Money paid by one carrier to another now is a big issue in India. Simply, the Telecommunications Regulatory Authority of India (TRAI) wants to change the fees mobile networks charge each other to terminate calls.
Today, an interconnection charge for terminating a mobile call generates 14 paise about two-tenths of a U.S. cent) per minute (some call this “calling party pays”).
But TRAI wants to eliminate the charge, entirely.
That would reflect the way termination charges are levied on calls made from one landline to another, or from a smartphone to a landline number, using the “bill-and-keep” method for interconnection.
So why the proposed change? TRAI believes a shift to bill and keep would make IP telephony services more competitive.
Incumbent mobile service providers would lose revenue under the proposed new framework, which is why they accuse TRAI of setting policy in ways that favor Reliance Jio, the big new challenger.
Incumbents essentially argue the new approach is unfair, and favors some in the ecosystem at the expense of others. That is true.
It also is true that telecom regulation often intentionally is “unfair.”
Most often, such “unequal treatment” is designed to provide universal service (subsidies to some providers, but not all); encourage competition (low wholesale rates and network access to an incumbent network are required); or provide help for an industry segment (lighter regulation for new apps and services; new providers or technologies).
Such rules always are contentious because they directly affect business models.
The ways service provider networks interconnect always has business implications, for the simple reason that revenue often is earned when interconnection traffic is unequal.
That is why long haul networks have used both “settlement free” interconnection when traffic exchanged is roughly equal, but “transit” deals when traffic exchange is highly unequal.

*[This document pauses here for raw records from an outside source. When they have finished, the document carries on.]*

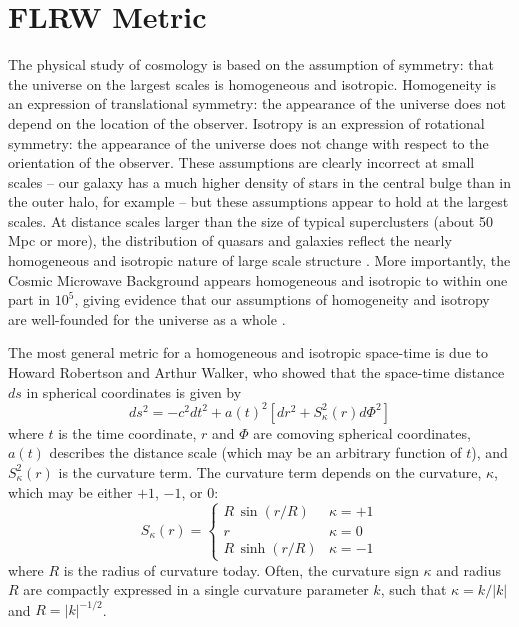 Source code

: \section{FLRW Metric}
\label{sec:FLRW}
The physical study of cosmology is based on the assumption of symmetry:
that the universe on the largest scales is homogeneous and isotropic.
Homogeneity is an expression of translational symmetry: the appearance of
the universe does not depend on the location of the observer.  Isotropy
is an expression of rotational symmetry: the appearance of the universe
does not change with respect to the orientation of the observer.
These assumptions are clearly incorrect at small scales -- our galaxy
has a much higher density of stars in the central bulge than in the
outer halo, for example -- but these assumptions appear to hold at
the largest scales.
At distance scales larger than the size of typical superclusters
(about 50 Mpc or more), the distribution of
quasars and galaxies reflect the nearly homogeneous and isotropic
nature of large scale structure \citep{Yadav2005, Sarkar2009}.
More importantly, the Cosmic Microwave
Background appears homogeneous and isotropic to within one part in
$10^5$, giving evidence that our assumptions of homogeneity and isotropy
are well-founded for the universe as a whole \citep[For an interesting
discussion of the limits of this approach, see][]{Maartens2011}.

The most general metric for a homogeneous and isotropic space-time is due
to Howard Robertson and Arthur Walker, who showed that the space-time
distance $ds$ in spherical coordinates is given by
\begin{equation}
  \label{eq:FLRW_metric}
  ds^2 = -c^2 dt^2 + a(t)^2\left[dr^2 + S_\kappa^2(r)d\Phi^2\right]
\end{equation}
where $t$ is the time coordinate, $r$ and $\Phi$ are comoving spherical
coordinates,
$a(t)$ describes the distance scale (which may be an arbitrary function
of $t$), and $S_\kappa^2(r)$ is the curvature term.  The curvature term
depends on the curvature, $\kappa$, which may be either $+1$, $-1$, or $0$:
\begin{equation}
  \label{eq:FLRW_curvature}
  S_\kappa(r) = \left\{
  \begin{array}{ll}
    R\,\sin(r/R) & \kappa = +1\\
    r & \kappa = 0\\
    R\,\sinh(r/R) & \kappa = -1
  \end{array}
  \right.
\end{equation}
where $R$ is the radius of curvature today.  Often, the curvature
sign $\kappa$ and radius $R$ are compactly expressed in a single curvature
parameter $k$, such that $\kappa = k/|k|$ and $R = |k|^{-1/2}$.

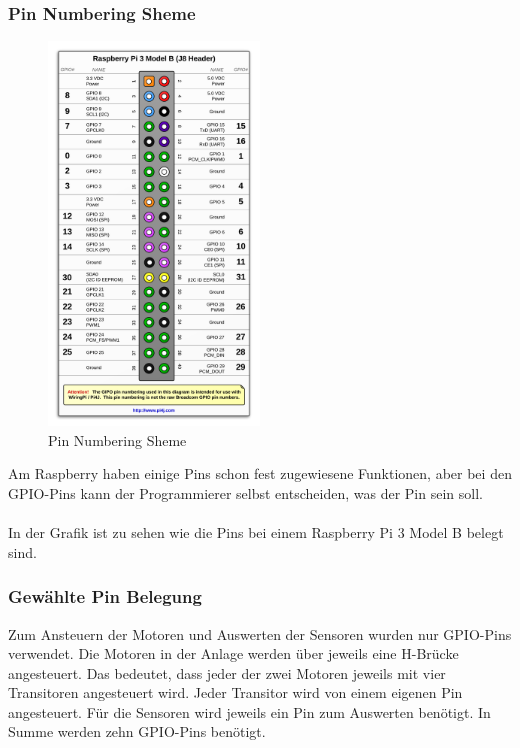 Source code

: \newpage

\subsubsection{Pin Numbering Sheme}

\begin{figure}
\vspace{-40pt}
  \begin{center}
    \includegraphics[width=0.50\textwidth]{Bilder/pi4j/PinNumberingSheme}
  \end{center}
  \caption{Pin Numbering Sheme}
  \label{Magazin Vorne}
  \vspace{-320pt}
\end{figure}

Am Raspberry haben einige Pins schon fest zugewiesene Funktionen, aber bei den GPIO-Pins kann der Programmierer selbst entscheiden, was der Pin sein soll.
\\ \\
In der Grafik ist zu sehen wie die Pins bei einem Raspberry Pi 3 Model B belegt sind.

\vspace{300pt}

\subsubsection{Gewählte Pin Belegung}
Zum Ansteuern der Motoren und Auswerten der Sensoren wurden nur GPIO-Pins verwendet. Die Motoren in der Anlage werden über jeweils eine H-Brücke angesteuert. Das bedeutet, dass jeder der zwei Motoren jeweils mit vier Transitoren angesteuert wird. Jeder Transitor wird von einem eigenen Pin angesteuert. Für die Sensoren wird jeweils ein Pin zum Auswerten benötigt. In Summe werden zehn GPIO-Pins benötigt. 

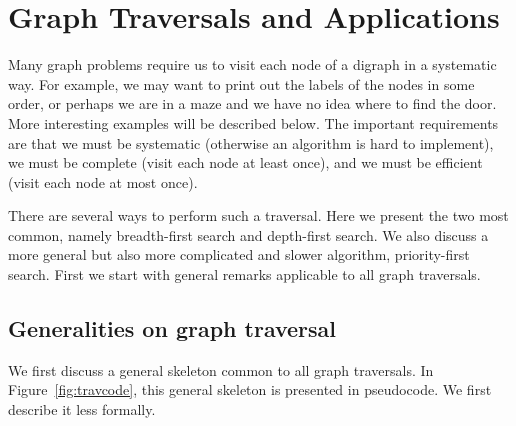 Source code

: \chapter{Graph Traversals and Applications}
\label{ch:traversal}

Many graph problems require us to visit each node of a digraph in a 
systematic way. For example, we may want to print out the labels of the
nodes in some order, or perhaps we are in a maze and we have
no idea where to find the door. More interesting examples will be
described below. The important requirements are that we must be
systematic (otherwise an algorithm is hard to implement), we must be
complete (visit each node at least once), and we must be efficient
(visit each node at most once). 

There are several ways to perform such a traversal.  Here we present the
two most common, namely breadth-first search and depth-first search.
We also discuss a more general but also more complicated and slower 
algorithm, priority-first search. First we start with general remarks 
applicable to all graph traversals.

\section{Generalities on graph traversal}
\label{sec:trav}

We first discuss a general skeleton common to all graph traversals. In
Figure~\ref{fig:travcode}, this general skeleton is presented in
pseudocode. We first describe it less formally.

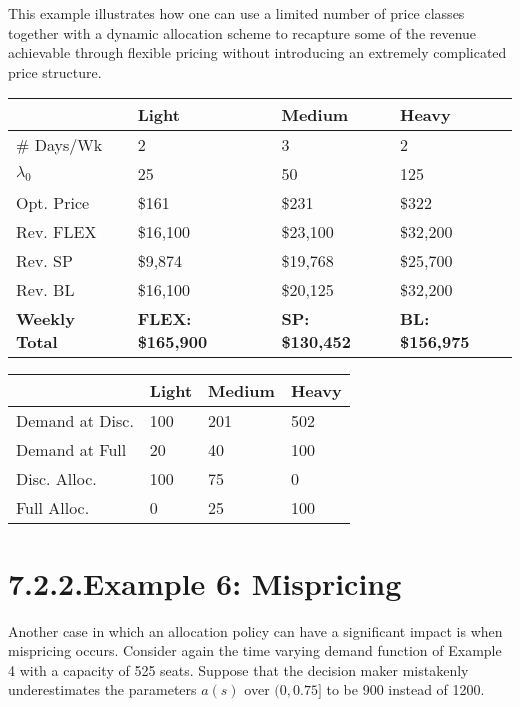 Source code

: This example illustrates how one can use a limited number of price classes together with a dynamic allocation scheme to recapture some of the revenue achievable through flexible pricing without introducing an extremely complicated price structure.

\begin{longtable}{|l|l|l|l|}
\hline
& \textbf{Light} & \textbf{Medium} & \textbf{Heavy} \\
\hline
\# Days/Wk & 2 & 3 & 2 \\
\hline
\(\lambda_0\) & 25 & 50 & 125 \\
\hline
Opt. Price & \$161 & \$231 & \$322 \\
\hline
Rev. FLEX & \$16,100 & \$23,100 & \$32,200 \\
\hline
Rev. SP & \$9,874 & \$19,768 & \$25,700 \\
\hline
Rev. BL & \$16,100 & \$20,125 & \$32,200 \\
\hline
\textbf{Weekly Total} & \textbf{FLEX: \$165,900} & \textbf{SP: \$130,452} & \textbf{BL: \$156,975} \\
\hline
\end{longtable}

\begin{longtable}{|l|l|l|l|}
\hline
& \textbf{Light} & \textbf{Medium} & \textbf{Heavy} \\
\hline
Demand at Disc. & 100 & 201 & 502 \\
\hline
Demand at Full & 20 & 40 & 100 \\
\hline
Disc. Alloc. & 100 & 75 & 0 \\
\hline
Full Alloc. & 0 & 25 & 100 \\
\hline
\end{longtable}

\section{7.2.2.Example 6: Mispricing}\label{mispricing}

Another case in which an allocation policy can have a significant impact is when mispricing occurs. Consider again the time varying demand function of Example 4 with a capacity of 525 seats. Suppose that the decision maker mistakenly underestimates the parameters \(a(s)\) over \((0, 0.75]\) to be 900 instead of 1200.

Net zero payments or “settlement-free interconnection” are better ways to describe interconnection agreements between two carriers than “bill and keep.”
That has big implications. In the U.S. market, “bill and keep” was viewed as favorable to upstarts and attackers, for reasons related to traffic flows.
Simply, small challengers tend to terminate more traffic on other networks than the big legacy networks terminate on the small networks. Using one methodology, the network that terminates a call gets paid for doing so.
Using “bill and keep,” carriers are not paid for terminating calls. That helps attackers and penalizes incumbents.
As always, arcane network interconnection rules have real-world business effects. Also, as always, “unfair and unequal” policies deliberately are put into place.